Currently, one of the main projects the center is working on is to develop exome capture kits for pig, chicken, and sheep, Watson said. The researchers are currently testing both Roche's NimbleGen and Agilent's HaloPlex technology.

While the center itself won't commercialize specific kits, Watson said that exome sequencing for those farm animals would be offered as a service and having ready-made kits would help to streamline the workflow.

One challenge in designing the kits, Watson said, is that many of the animal genomes are not fully annotated. "We've augmented [the exomes] in Ensembl, because some of the annotations are missing genes, UTRs, exons," he said.
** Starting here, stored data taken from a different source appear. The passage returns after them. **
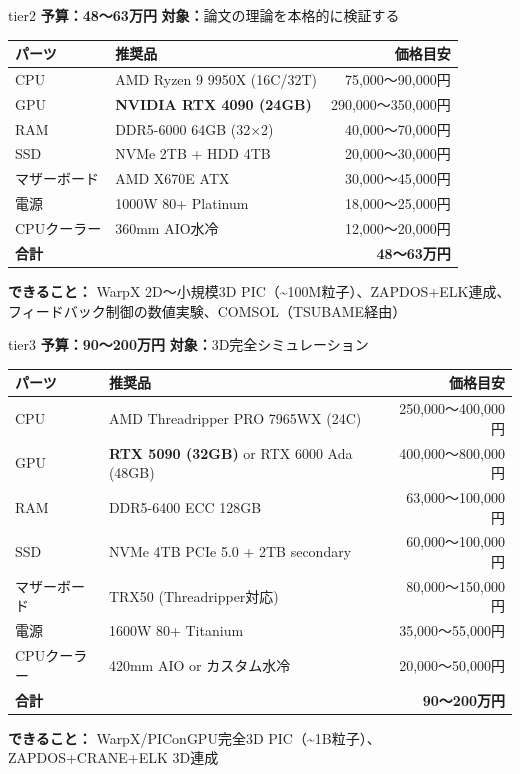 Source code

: \documentclass[12pt,a4paper]{ltjsarticle}
\begin{document}
\begin{tierbox}{tier2}
\textbf{予算：48〜63万円} \quad
\textbf{対象：}論文の理論を本格的に検証する

\medskip\centering
\centering\sffamily\small
\begin{tabular}{@{}llr@{}}
\toprule
\textbf{パーツ} & \textbf{推奨品} & \textbf{価格目安} \\
\midrule
CPU & AMD Ryzen 9 9950X (16C/32T) & 75,000〜90,000円 \\
GPU & \textbf{NVIDIA RTX 4090 (24GB)} & 290,000〜350,000円 \\
RAM & DDR5-6000 64GB (32$\times$2) & 40,000〜70,000円 \\
SSD & NVMe 2TB + HDD 4TB & 20,000〜30,000円 \\
マザーボード & AMD X670E ATX & 30,000〜45,000円 \\
電源 & 1000W 80+ Platinum & 18,000〜25,000円 \\
CPUクーラー & 360mm AIO水冷 & 12,000〜20,000円 \\
\midrule
\textbf{合計} & & \textbf{48〜63万円} \\
\bottomrule
\end{tabular}
\medskip

\textbf{できること：}
WarpX 2D〜小規模3D PIC（\textasciitilde 100M粒子）、ZAPDOS+ELK連成、
フィードバック制御の数値実験、COMSOL（TSUBAME経由）
\end{tierbox}

\vspace{0.5cm}

\begin{tierbox}{tier3}
\textbf{予算：90〜200万円} \quad
\textbf{対象：}3D完全シミュレーション

\medskip\centering
\centering\sffamily\small
\begin{tabular}{@{}llr@{}}
\toprule
\textbf{パーツ} & \textbf{推奨品} & \textbf{価格目安} \\
\midrule
CPU & AMD Threadripper PRO 7965WX (24C) & 250,000〜400,000円 \\
GPU & \textbf{RTX 5090 (32GB)} or RTX 6000 Ada (48GB) & 400,000〜800,000円 \\
RAM & DDR5-6400 ECC 128GB & 63,000〜100,000円 \\
SSD & NVMe 4TB PCIe 5.0 + 2TB secondary & 60,000〜100,000円 \\
マザーボード & TRX50 (Threadripper対応) & 80,000〜150,000円 \\
電源 & 1600W 80+ Titanium & 35,000〜55,000円 \\
CPUクーラー & 420mm AIO or カスタム水冷 & 20,000〜50,000円 \\
\midrule
\textbf{合計} & & \textbf{90〜200万円} \\
\bottomrule
\end{tabular}
\medskip

\textbf{できること：}
WarpX/PIConGPU完全3D PIC（\textasciitilde 1B粒子）、ZAPDOS+CRANE+ELK 3D連成
\end{tierbox}
\end{document}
The Roslin Institute is uniquely positioned to provide this data, Watson added, because it is housed within the University of Edinburgh's veterinary school and therefore has access to lots of DNA samples from livestock.

After augmenting the annotation data, the next step is to design the primers to enrich or capture the exome, and then test sequencing at different coverage levels to "see what we get with the initial design — how many genes are covered or missing at 20x, 30x, 40x," he said.

Once kits for pig, sheep, and chicken have been refined, Watson said that the center would like to move on to companion animals, like dog and horse.

Aside from the 2500, the center plans to purchase tools for automation, although Watson said that it has not yet decided on which equipment. "What we're really trying to do with this investment — the new HiSeq 2500 and automation — is to drive the cost of sequencing down to enable population sequencing in farm animals," he said, "so you can sequence thousands instead of hundreds of animals."

Until recently, the lab's sequencing projects consisted of tens of samples, so it was feasible to just have a person do library preparation. But now, "we're finding that's becoming a real bottleneck because people are doing hundreds of samples" in one project.

Robots to automate that portion of the workflow would help eliminate that bottleneck, he said. One project Watson said the center is interested in pursuing is a sequencing study of the neurodegenerative disease scrapie in sheep. The Roslin Institute currently maintains a flock of hundreds of sheep, half of which are susceptible to scrapie, and half of which are resistant to the disease.

"We'd love to sequence every single sheep in the flock and look at mapping the loci that may be linked to resistance to scrapie. At the minute, the cost is prohibitive, so we can't sequence whole flocks of sheep very easily or very rapidly," he said. But the investment in automation as well as the 2500 will help to drive those costs down so studies like this become feasible, he said.